Roach is almost 50 now, and he puts in endless days, and he watches tape, and he is squeezing everything out of a life that teeters a bit.
He has Parkinson's disease, a byproduct of too many head shots in a career that pitted him against Hector Camacho, Bobby Chacon and Greg Haugen. Somehow the trembles go away when Roach is in the ring, even when he talks boxing.
How do you love something that insists on such an irrevocable price? Maybe it's in the steps Kayode will take between 9-0 and 29-0.
Roach has been with Pacquiao nine years and has taken him from 120 pounds to 147. In the process Pacquiao has become a worldwide idol and the most respected pound-for-pound fighter in the world.
His magnum opus was supposed to come against unbeaten Floyd Mayweather Jr. on March 13, but that fight died when Mayweather insisted on Olympic-style drug testing, the kind Mayweather and Shane Mosley will take before their fight on May 1.
Pac-Man now prepares for Joshua Clottey in Arlington, Texas. Roach hasn't given up on Mayweather.
"Will they fight? I think they will. I really do," he said. "It will happen in June or July or somewhere down the line."

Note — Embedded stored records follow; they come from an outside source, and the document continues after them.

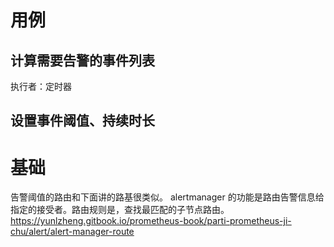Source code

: # 用例
## 计算需要告警的事件列表
执行者：定时器
## 设置事件阈值、持续时长

# 基础
告警阈值的路由和下面讲的路基很类似。
alertmanager 的功能是路由告警信息给指定的接受者。路由规则是，查找最匹配的子节点路由。
https://yunlzheng.gitbook.io/prometheus-book/parti-prometheus-ji-chu/alert/alert-manager-route
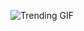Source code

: ![Trending GIF](https://media4.giphy.com/media/v1.Y2lkPThiYjIxNzcyYXZxNzFwbzVqZGhyOTJ1dm45NGp2MGdkNGxwZDh1bTcwOGFjeW92ayZlcD12MV9naWZzX3NlYXJjaCZjdD1n/bGgsc5mWoryfgKBx1u/giphy.gif)
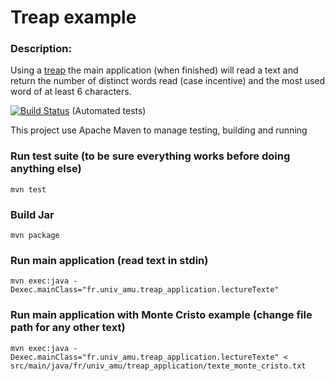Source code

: Treap example
=============

### Description:
Using a [treap](https://en.wikipedia.org/wiki/Treap) the main application (when finished) will read a text and return the number of distinct words read (case incentive) and the most used word of at least 6 characters.

[![Build Status](https://travis-ci.org/tuxayo/treap_example.svg?branch=master)](https://travis-ci.org/tuxayo/treap_example) (Automated tests)

This project use Apache Maven to manage testing, building and running


### Run test suite (to be sure everything works before doing anything else)
    mvn test

### Build Jar
    mvn package

### Run main application (read text in stdin)
    mvn exec:java -Dexec.mainClass="fr.univ_amu.treap_application.lectureTexte"

### Run main application with Monte Cristo example (change file path for any other text)
    mvn exec:java -Dexec.mainClass="fr.univ_amu.treap_application.lectureTexte" < src/main/java/fr/univ_amu/treap_application/texte_monte_cristo.txt

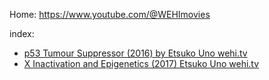 Home: https://www.youtube.com/@WEHImovies

index:
- [p53 Tumour Suppressor (2016) by Etsuko Uno wehi.tv](https://youtu.be/6SjkIYClAkQ)
- [X Inactivation and Epigenetics (2017) Etsuko Uno wehi.tv](https://youtu.be/mHak9EZjySs)
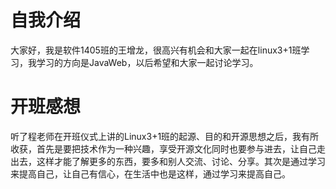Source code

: # 自我介绍
大家好，我是软件1405班的王增龙，很高兴有机会和大家一起在linux3+1班学习，我学习的方向是JavaWeb，以后希望和大家一起讨论学习。
# 开班感想
听了程老师在开班仪式上讲的Linux3+1班的起源、目的和开源思想之后，我有所收获，首先是要把技术作为一种兴趣，享受开源文化同时也要参与进去，让自己走出去，这样才能了解更多的东西，要多和别人交流、讨论、分享。其次是通过学习来提高自己，让自己有信心，在生活中也是这样，通过学习来提高自己。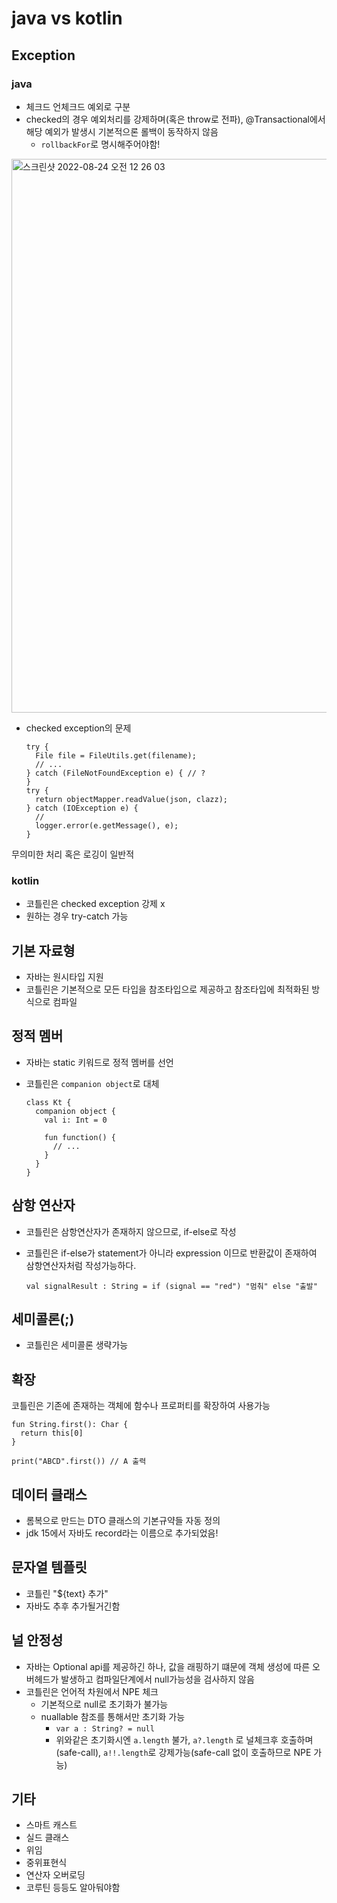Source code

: # java vs kotlin

## Exception

### java
  - 체크드 언체크드 예외로 구분
  - checked의 경우 예외처리를 강제하며(혹은 throw로 전파), @Transactional에서 해당 예외가 발생시 기본적으론 롤백이 동작하지 않음
    - `rollbackFor`로 명시해주어야함!
 

<img width="886" alt="스크린샷 2022-08-24 오전 12 26 03" src="https://user-images.githubusercontent.com/85499582/186198698-5104a9b6-c745-48c1-b459-f0ef33e6e00d.png">

- checked exception의 문제

      try {
        File file = FileUtils.get(filename);
        // ...
      } catch (FileNotFoundException e) { // ?
      }
      try {
        return objectMapper.readValue(json, clazz);
      } catch (IOException e) {
        //
        logger.error(e.getMessage(), e);
      }
      
 무의미한 처리 혹은 로깅이 일반적
 
 ### kotlin
 
 - 코틀린은 checked exception 강제 x
 - 원하는 경우 try-catch 가능

## 기본 자료형
- 자바는 원시타입 지원
- 코틀린은 기본적으로 모든 타입을 참조타입으로 제공하고 참조타입에 최적화된 방식으로 컴파일

## 정적 멤버
- 자바는 static 키워드로 정적 멤버를 선언
- 코틀린은 `companion object`로 대체
    
      class Kt {
        companion object {
          val i: Int = 0
          
          fun function() {
            // ...
          }
        }
      }

## 삼항 연산자
- 코틀린은 삼항연산자가 존재하지 않으므로, if-else로 작성
- 코틀린은 if-else가 statement가 아니라 expression 이므로 반환값이 존재하여 삼항연산자처럼 작성가능하다.

      val signalResult : String = if (signal == "red") "멈춰" else "출발" 


## 세미콜론(;)
- 코틀린은 세미콜론 생략가능

## 확장
코틀린은 기존에 존재하는 객체에 함수나 프로퍼티를 확장하여 사용가능

    fun String.first(): Char {
      return this[0]
    }
    
    print("ABCD".first()) // A 출력

## 데이터 클래스
- 롬복으로 만드는 DTO 클래스의 기본규약들 자동 정의
- jdk 15에서 자바도 record라는 이름으로 추가되었음!

## 문자열 템플릿
- 코틀린 "${text} 추가"
- 자바도 추후 추가될거긴함

## 널 안정성
- 자바는 Optional api를 제공하긴 하나, 값을 래핑하기 떄문에 객체 생성에 따른 오버헤드가 발생하고 컴파일단계에서 null가능성을 검사하지 않음
- 코틀린은 언어적 차원에서 NPE 체크
  - 기본적으로 null로 초기화가 불가능
  - nuallable 참조를 통해서만 초기화 가능
    - `var a : String? = null`
    - 위와같은 초기화시엔 `a.length` 불가, `a?.length` 로 널체크후 호출하며(safe-call), `a!!.length`로 강제가능(safe-call 없이 호출하므로 NPE 가능)

## 기타
- 스마트 캐스트
- 실드 클래스
- 위임
- 중위표현식
- 연산자 오버로딩
- 코루틴 등등도 알아둬야함


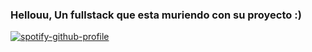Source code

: ### Hellouu, Un fullstack que esta muriendo con su proyecto :)

[![spotify-github-profile](https://spotify-github-profile.vercel.app/api/view?uid=21djx25x3ddyue6b5hwak34oq&cover_image=true&theme=default&show_offline=false&background_color=121212&interchange=false)](https://github.com/kittinan/spotify-github-profile)

<!--
**DeRep311/DeRep311** is a ✨ _special_ ✨ repository because its `README.md` (this file) appears on your GitHub profile.

Here are some ideas to get you started:

- 🔭 I’m currently working on ...
- 🌱 I’m currently learning ...
- 👯 I’m looking to collaborate on ...
- 🤔 I’m looking for help with ...
- 💬 Ask me about ...
- 📫 How to reach me: ...
- 😄 Pronouns: ...
- ⚡ Fun fact: ...
-->
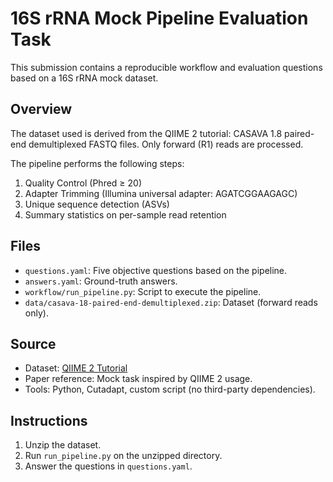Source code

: # 16S rRNA Mock Pipeline Evaluation Task

This submission contains a reproducible workflow and evaluation questions based on a 16S rRNA mock dataset.

## Overview

The dataset used is derived from the QIIME 2 tutorial: CASAVA 1.8 paired-end demultiplexed FASTQ files. Only forward (R1) reads are processed.

The pipeline performs the following steps:

1. Quality Control (Phred ≥ 20)
2. Adapter Trimming (Illumina universal adapter: AGATCGGAAGAGC)
3. Unique sequence detection (ASVs)
4. Summary statistics on per-sample read retention

## Files

- `questions.yaml`: Five objective questions based on the pipeline.
- `answers.yaml`: Ground-truth answers.
- `workflow/run_pipeline.py`: Script to execute the pipeline.
- `data/casava-18-paired-end-demultiplexed.zip`: Dataset (forward reads only).

## Source

- Dataset: [QIIME 2 Tutorial](https://data.qiime2.org/2022.2/tutorials/importing/casava-18-paired-end-demultiplexed.zip)
- Paper reference: Mock task inspired by QIIME 2 usage.
- Tools: Python, Cutadapt, custom script (no third-party dependencies).

## Instructions

1. Unzip the dataset.
2. Run `run_pipeline.py` on the unzipped directory.
3. Answer the questions in `questions.yaml`.
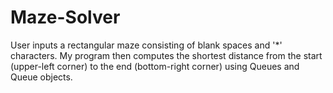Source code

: # Maze-Solver
User inputs a rectangular maze consisting of blank spaces and '*' characters. My program then computes the shortest distance from the start (upper-left corner) to the end (bottom-right corner) using Queues and Queue objects.
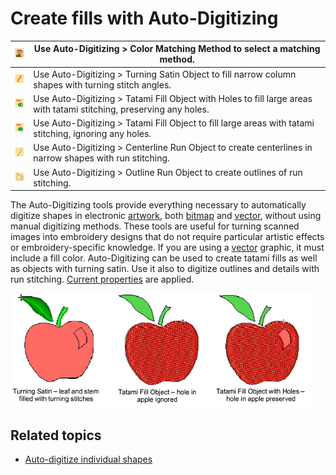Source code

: # Create fills with Auto-Digitizing

| ![MatchToPalette.png](assets/MatchToPalette.png)                 | Use Auto-Digitizing > Color Matching Method to select a matching method.                                             |
| ---------------------------------------------------------------- | -------------------------------------------------------------------------------------------------------------------- |
| ![TurningSatin.png](assets/TurningSatin.png)                     | Use Auto-Digitizing > Turning Satin Object to fill narrow column shapes with turning stitch angles.                  |
| ![TatamiFill00162.png](assets/TatamiFill00162.png)               | Use Auto-Digitizing > Tatami Fill Object with Holes to fill large areas with tatami stitching, preserving any holes. |
| ![TatamiFillWithoutHoles.png](assets/TatamiFillWithoutHoles.png) | Use Auto-Digitizing > Tatami Fill Object to fill large areas with tatami stitching, ignoring any holes.              |
| ![PickoutRun.png](assets/PickoutRun.png)                         | Use Auto-Digitizing > Centerline Run Object to create centerlines in narrow shapes with run stitching.               |
| ![OutlineRun.png](assets/OutlineRun.png)                         | Use Auto-Digitizing > Outline Run Object to create outlines of run stitching.                                        |

The Auto-Digitizing tools provide everything necessary to automatically digitize shapes in electronic [artwork](../../glossary/glossary), both [bitmap](../../glossary/glossary) and [vector](../../glossary/glossary), without using manual digitizing methods. These tools are useful for turning scanned images into embroidery designs that do not require particular artistic effects or embroidery-specific knowledge. If you are using a [vector](../../glossary/glossary) graphic, it must include a fill color. Auto-Digitizing can be used to create tatami fills as well as objects with turning satin. Use it also to digitize outlines and details with run stitching. [Current properties](../../glossary/glossary) are applied.

![summary_-_create00163.png](assets/summary_-_create00163.png)

## Related topics

- [Auto-digitize individual shapes](../../Automatic/automatic/Auto-digitize_individual_shapes)
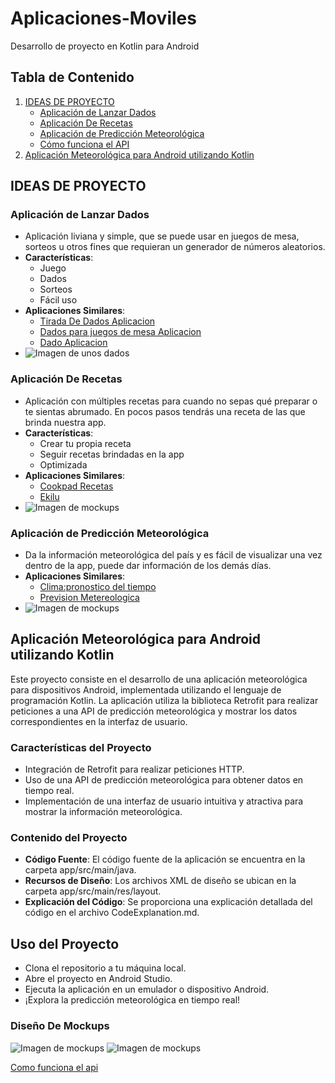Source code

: # Aplicaciones-Moviles

Desarrollo de proyecto en Kotlin para Android

<!-- toc -->
## Tabla de Contenido
1. [IDEAS DE PROYECTO](#ideas-de-proyecto)
    - [Aplicación de Lanzar Dados](#aplicación-de-lanzar-dados)
    - [Aplicación De Recetas](#aplicación-de-recetas)
    - [Aplicación de Predicción Meteorológica](#aplicación-de-predicción-meteorológica)
    - [Cómo funciona el API](#cómo-funciona-el-api)
2. [Aplicación Meteorológica para Android utilizando Kotlin](#aplicación-meteorológica-para-android-utilizando-kotlin)
<!-- tocstop -->

## IDEAS DE PROYECTO

### Aplicación de Lanzar Dados
- Aplicación liviana y simple, que se puede usar en juegos de mesa, sorteos u otros fines que requieran un generador de números aleatorios.
- **Características**:
    - Juego
    - Dados
    - Sorteos
    - Fácil uso
- **Aplicaciones Similares**:
    - [Tirada De Dados Aplicacion](https://play.google.com/store/apps/details?id=com.senyuk.dicerollsns)
    - [Dados para juegos de mesa Aplicacion](https://play.google.com/store/apps/details?id=net.kosev.dicing)
    - [Dado Aplicacion](https://play.google.com/store/apps/details?id=com.noApp.dice)
- ![Imagen de unos dados](https://play-lh.googleusercontent.com/D41-7D1_06BsXVBIj4BQprKep0QqQj38B6zIsWTaZ_O5OnfOq1gLQetQzpFfvuSSnw)

### Aplicación De Recetas
- Aplicación con múltiples recetas para cuando no sepas qué preparar o te sientas abrumado. En pocos pasos tendrás una receta de las que brinda nuestra app.
- **Características**:
    - Crear tu propia receta
    - Seguir recetas brindadas en la app
    - Optimizada
- **Aplicaciones Similares**:
    - [Cookpad Recetas](https://play.google.com/store/apps/details?id=com.mufumbo.android.recipe.search)
    - [Ekilu](https://play.google.com/store/apps/details?id=es.nooddle)
- ![Imagen de mockups](https://crehana-blog.imgix.net/media/filer_public/86/23/8623443b-9801-4cbb-83ac-91e541cf2eee/apps-de-cocina-gratis.jpg?auto=format&q=50)

### Aplicación de Predicción Meteorológica
- Da la información meteorológica del país y es fácil de visualizar una vez dentro de la app, puede dar información de los demás días.
- **Aplicaciones Similares**:
    - [Clima:pronostico del tiempo](https://play.google.com/store/apps/details?id=com.weather.nold.forecast)
    - [Prevision Metereologica](https://play.google.com/store/apps/details?id=live.weather.vitality.studio.forecast.widget)
- ![Imagen de mockups](https://i.blogs.es/9f858d/sunny-app-tiempo-1/450_1000.webp)

## Aplicación Meteorológica para Android utilizando Kotlin

Este proyecto consiste en el desarrollo de una aplicación meteorológica para dispositivos Android, implementada utilizando el lenguaje de programación Kotlin. La aplicación utiliza la biblioteca Retrofit para realizar peticiones a una API de predicción meteorológica y mostrar los datos correspondientes en la interfaz de usuario.

### Características del Proyecto
- Integración de Retrofit para realizar peticiones HTTP.
- Uso de una API de predicción meteorológica para obtener datos en tiempo real.
- Implementación de una interfaz de usuario intuitiva y atractiva para mostrar la información meteorológica.

### Contenido del Proyecto
- **Código Fuente**: El código fuente de la aplicación se encuentra en la carpeta app/src/main/java.
- **Recursos de Diseño**: Los archivos XML de diseño se ubican en la carpeta app/src/main/res/layout.
- **Explicación del Código**: Se proporciona una explicación detallada del código en el archivo CodeExplanation.md.

## Uso del Proyecto
- Clona el repositorio a tu máquina local.
- Abre el proyecto en Android Studio.
- Ejecuta la aplicación en un emulador o dispositivo Android.
- ¡Explora la predicción meteorológica en tiempo real!

### Diseño De Mockups
![Imagen de mockups](https://github.com/Banquitohud/Aplicacion-Mobil-Kotlin/assets/126008295/7ea0eceb-1a49-441d-9f4f-d8708efd1a1a)
![Imagen de mockups](https://github.com/Banquitohud/Aplicacion-Mobil-Kotlin/assets/126008295/badfafad-c7e3-49a8-bb34-69ce9c7cfc18)

[Como funciona el api](Docs/Como%20funciona%20el%20api.md)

Of course, that presupposes Mayweather will beat Mosley.
"I don't think that fight will happen," Roach said. "Floyd's never wanted to fight him."
It's quite a triangle, when you think about it. Remember Ali/Frazier/Foreman? Or Robinson/Basilio/Fullmer?
"Floyd is the best defensive fighter of our era," Roach said. "If you just walk into him like Ricky Hatton did you get knocked out by a counterpunch. He sets traps. He walked Oscar into some shots when Oscar got too aggressive. He gets behind, but he likes to gain momentum during a fight. He's smarter than he's given credit for.
"Shane's a better puncher and a very good boxer. But you can get him to exchange with you, a little bit more. If you do that you can maybe finish him, too, even though he wants to finish you. With Manny, that's three really good fighters. They're alike but they do things a little differently."
Whatever happens, Roach knows Pacquiao has the power. The hang-up with Mayweather was he wanted to set the agenda.
"You let him get away with that, it's like giving him the first two rounds of the fight," he said.
With that Pacquiao arrived, long after the rest had left — the undercard pros, and the amateurs who want to be pros, and the businessmen who want to make their shirts bulge. This would be just the tip of Freddie's day. The iceberg is full of guys like Lateef Kayode.